I don't think there's a smarter approach (except finding an automata library that already does this for you). Be careful with allocating proper size for the "last line" buffer: if it cannot handle arbitrary length and the input comes from something accessible to third parties, it becomes a security risk.

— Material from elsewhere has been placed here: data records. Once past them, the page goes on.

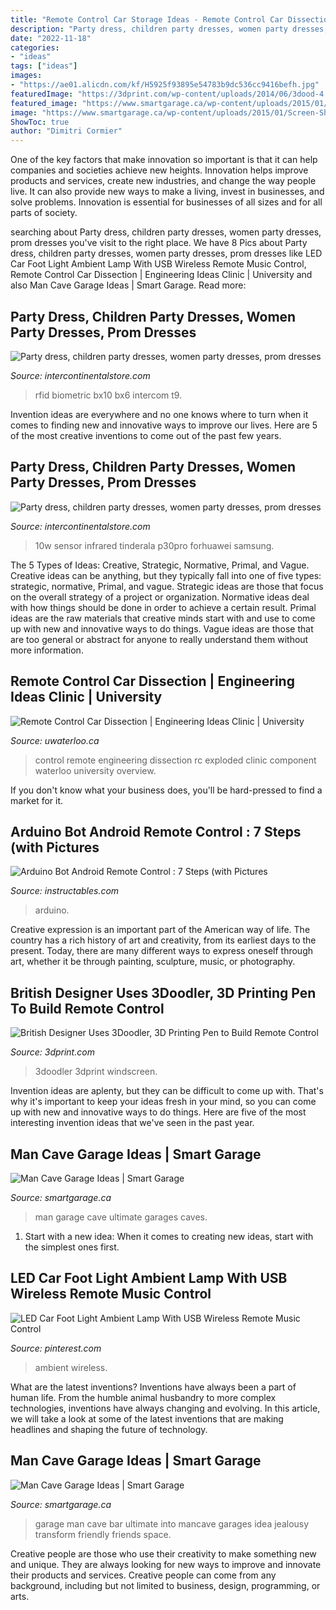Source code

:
 ```yaml
---
title: "Remote Control Car Storage Ideas - Remote Control Car Dissection"
description: "Party dress, children party dresses, women party dresses, prom dresses"
date: "2022-11-18"
categories:
- "ideas"
tags: ["ideas"]
images:
- "https://ae01.alicdn.com/kf/H5925f93895e54783b9dc536cc9416befh.jpg"
featuredImage: "https://3dprint.com/wp-content/uploads/2014/06/3dood-4.png"
featured_image: "https://www.smartgarage.ca/wp-content/uploads/2015/01/harley-bar.jpg"
image: "https://www.smartgarage.ca/wp-content/uploads/2015/01/Screen-Shot-2015-01-23-at-12.53.02-PM.png"
ShowToc: true
author: "Dimitri Cormier"
---
```



One of the key factors that make innovation so important is that it can help companies and societies achieve new heights. Innovation helps improve products and services, create new industries, and change the way people live. It can also provide new ways to make a living, invest in businesses, and solve problems. Innovation is essential for businesses of all sizes and for all parts of society.

	

		
searching about Party dress, children party dresses, women party dresses, prom dresses you've visit to the right place. We have 8 Pics about Party dress, children party dresses, women party dresses, prom dresses like LED Car Foot Light Ambient Lamp With USB Wireless Remote Music Control, Remote Control Car Dissection | Engineering Ideas Clinic | University and also Man Cave Garage Ideas | Smart Garage. Read more:
		
    
## Party Dress, Children Party Dresses, Women Party Dresses, Prom Dresses

<img loading=lazy src="https://ae01.alicdn.com/kf/HTB1fMtxcMaH3KVjSZFjq6AFWpXac.jpg" onerror="this.onerror=null;this.src='https://tse2.mm.bing.net/th?id=OIP.3tAwRBLpVumOX5jXp0lbvAHaGP&amp;pid=15.1';" alt="Party dress, children party dresses, women party dresses, prom dresses">

_Source: intercontinentalstore.com_

>rfid biometric bx10 bx6 intercom t9. 

	

Invention ideas are everywhere and no one knows where to turn when it comes to finding new and innovative ways to improve our lives. Here are 5 of the most creative inventions to come out of the past few years.

    
## Party Dress, Children Party Dresses, Women Party Dresses, Prom Dresses

<img loading=lazy src="https://ae01.alicdn.com/kf/H5925f93895e54783b9dc536cc9416befh.jpg" onerror="this.onerror=null;this.src='https://tse1.mm.bing.net/th?id=OIP.8tsVzqNSeRbeV1DOdyhanQHaLH&amp;pid=15.1';" alt="Party dress, children party dresses, women party dresses, prom dresses">

_Source: intercontinentalstore.com_

>10w sensor infrared tinderala p30pro forhuawei samsung. 

	

The 5 Types of Ideas: Creative, Strategic, Normative, Primal, and Vague.
Creative ideas can be anything, but they typically fall into one of five types: strategic, normative, Primal, and vague. 
Strategic ideas are those that focus on the overall strategy of a project or organization. Normative ideas deal with how things should be done in order to achieve a certain result. Primal ideas are the raw materials that creative minds start with and use to come up with new and innovative ways to do things. Vague ideas are those that are too general or abstract for anyone to really understand them without more information.

    
## Remote Control Car Dissection | Engineering Ideas Clinic | University

<img loading=lazy src="https://uwaterloo.ca/engineering-ideas-clinic/sites/ca.engineering-ideas-clinic/files/uploads/images/rccar.jpg" onerror="this.onerror=null;this.src='https://tse4.mm.bing.net/th?id=OIP.itPYxPEfEvMFb74quNO61AHaF-&amp;pid=15.1';" alt="Remote Control Car Dissection | Engineering Ideas Clinic | University">

_Source: uwaterloo.ca_

>control remote engineering dissection rc exploded clinic component waterloo university overview. 

	

If you don't know what your business does, you'll be hard-pressed to find a market for it.

    
## Arduino Bot Android Remote Control : 7 Steps (with Pictures

<img loading=lazy src="https://content.instructables.com/ORIG/FVW/WQ8R/HPT93SQT/FVWWQ8RHPT93SQT.jpg?auto=webp&amp;frame=1&amp;width=2100" onerror="this.onerror=null;this.src='https://tse3.mm.bing.net/th?id=OIP.81OGQ_Kov3HSK--MCquc-AHaJ4&amp;pid=15.1';" alt="Arduino Bot Android Remote Control : 7 Steps (with Pictures">

_Source: instructables.com_

>arduino. 

	

Creative expression is an important part of the American way of life. The country has a rich history of art and creativity, from its earliest days to the present. Today, there are many different ways to express oneself through art, whether it be through painting, sculpture, music, or photography.

    
## British Designer Uses 3Doodler, 3D Printing Pen To Build Remote Control

<img loading=lazy src="https://3dprint.com/wp-content/uploads/2014/06/3dood-4.png" onerror="this.onerror=null;this.src='https://tse4.mm.bing.net/th?id=OIP.fSvbn7HJDCH_MvAaNDqLDQHaFF&amp;pid=15.1';" alt="British Designer Uses 3Doodler, 3D Printing Pen to Build Remote Control">

_Source: 3dprint.com_

>3doodler 3dprint windscreen. 

	

Invention ideas are aplenty, but they can be difficult to come up with. That's why it's important to keep your ideas fresh in your mind, so you can come up with new and innovative ways to do things. Here are five of the most interesting invention ideas that we've seen in the past year.

    
## Man Cave Garage Ideas | Smart Garage

<img loading=lazy src="https://www.smartgarage.ca/wp-content/uploads/2015/01/Screen-Shot-2015-01-23-at-12.53.02-PM.png" onerror="this.onerror=null;this.src='https://tse4.mm.bing.net/th?id=OIP.AnP86CXiCLAVUf9kLSVBbAHaF7&amp;pid=15.1';" alt="Man Cave Garage Ideas | Smart Garage">

_Source: smartgarage.ca_

>man garage cave ultimate garages caves. 

	

1. Start with a new idea: When it comes to creating new ideas, start with the simplest ones first.

    
## LED Car Foot Light Ambient Lamp With USB Wireless Remote Music Control

<img loading=lazy src="https://i.pinimg.com/736x/d0/5a/39/d05a396ad7621a5b64f305dc55145568.jpg" onerror="this.onerror=null;this.src='https://tse4.mm.bing.net/th?id=OIP.J0sNDTWh_X6OPGpmtcd34gHaHa&amp;pid=15.1';" alt="LED Car Foot Light Ambient Lamp With USB Wireless Remote Music Control">

_Source: pinterest.com_

>ambient wireless. 

	

What are the latest inventions?
Inventions have always been a part of human life. From the humble animal husbandry to more complex technologies, inventions have always changing and evolving. In this article, we will take a look at some of the latest inventions that are making headlines and shaping the future of technology.

    
## Man Cave Garage Ideas | Smart Garage

<img loading=lazy src="https://www.smartgarage.ca/wp-content/uploads/2015/01/harley-bar.jpg" onerror="this.onerror=null;this.src='https://tse1.mm.bing.net/th?id=OIP.Xbaumowx8Koh5ZJPpm2gngHaFj&amp;pid=15.1';" alt="Man Cave Garage Ideas | Smart Garage">

_Source: smartgarage.ca_

>garage man cave bar ultimate into mancave garages idea jealousy transform friendly friends space. 

	

Creative people are those who use their creativity to make something new and unique. They are always looking for new ways to improve and innovate their products and services. Creative people can come from any background, including but not limited to business, design, programming, or arts.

I've also been working with processing bzip2 data per line, and I found that reading one byte at a time was too slow. This worked better for me:
#include <stdio.h>
#include <stdlib.h>
#include <bzlib.h>
/* gcc -o bz bz.c -lbz2 */
#define CHUNK 128
struct bzdata {
FILE *fp;
BZFILE *bzf;
int bzeof, bzlen, bzpos;
char bzbuf[4096];
};
static int bz2_open(struct bzdata *bz, char *file);
static void bz2_close(struct bzdata *bz);
static int bz2_read_line(struct bzdata *bz, char **line, int *li);
static int bz2_buf(struct bzdata *bz, char **line, int *li, int *ll);
static int
bz2_buf(struct bzdata *bz, char **line, int *li, int *ll)
{
int done = 0;
for (; bz->bzpos < bz->bzlen && done == 0; bz->bzpos++) {
if (*ll + 1 >= *li) {
*li += CHUNK;
*line = realloc(*line, (*li + 1) * sizeof(*(*line)));
}
if ( ((*line)[(*ll)++] = bz->bzbuf[bz->bzpos]) == '\n') {
done = 1;
}
}
if (bz->bzpos == bz->bzlen) {
bz->bzpos = bz->bzlen = 0;
}
(*line)[*ll] = '\0';
return done;
}
static int
bz2_read_line(struct bzdata *bz, char **line, int *li)
{
int bzerr = BZ_OK, done = 0, ll = 0;
if (bz->bzpos) {
done = bz2_buf(bz, line, li, &ll);
}
while (done == 0 && bz->bzeof == 0) {
bz->bzlen = BZ2_bzRead(&bzerr, bz->bzf, bz->bzbuf, sizeof(bz->bzbuf));
if (bzerr == BZ_OK || bzerr == BZ_STREAM_END) {
bz->bzpos = 0;
if (bzerr == BZ_STREAM_END) {
bz->bzeof = 1;
}
done = bz2_buf(bz, line, li, &ll);
} else {
done = -1;
}
}
/* Handle last lines that don't have a line feed */
if (done == 0 && ll > 0 && bz->bzeof) {
done = 1;
}
return done;
}
static int
bz2_open(struct bzdata *bz, char *file)
{
int bzerr = BZ_OK;
if ( (bz->fp = fopen(file, "rb")) &&
(bz->bzf = BZ2_bzReadOpen(&bzerr, bz->fp, 0, 0, NULL, 0)) &&
bzerr == BZ_OK) {
return 1;
}
return 0;
}
static void
bz2_close(struct bzdata *bz)
{
int bzerr;
if (bz->bzf) {
BZ2_bzReadClose(&bzerr, bz->bzf);
bz->bzf = NULL;
}
if (bz->fp) {
fclose(bz->fp);
bz->fp = NULL;
}
bz->bzpos = bz->bzlen = bz->bzeof = 0;
}
int main(int argc, char *argv[]) {
struct bzdata *bz = NULL;
int i, lc, li = 0;
char *line = NULL;
if (argc < 2) {
return fprintf(stderr, "usage: %s file [file ...]\n", argv[0]);
}
if ( (bz = calloc(1, sizeof(*bz))) ) {
for (i = 1; i < argc; i++) {
if (bz2_open(bz, argv[i])) {
for (lc = 0; bz2_read_line(bz, &line, &li) > 0; lc++) {
/* Process line here */
}
printf("%s: lines=%d\n", argv[i], lc);
}
bz2_close(bz);
}
free(bz);
}
if (line) {
free(line);
}
return 0;
}
This would be easy to do using C++'s std::string, but in C it takes some code if you want to do it efficiently (unless you use a dynamic string library).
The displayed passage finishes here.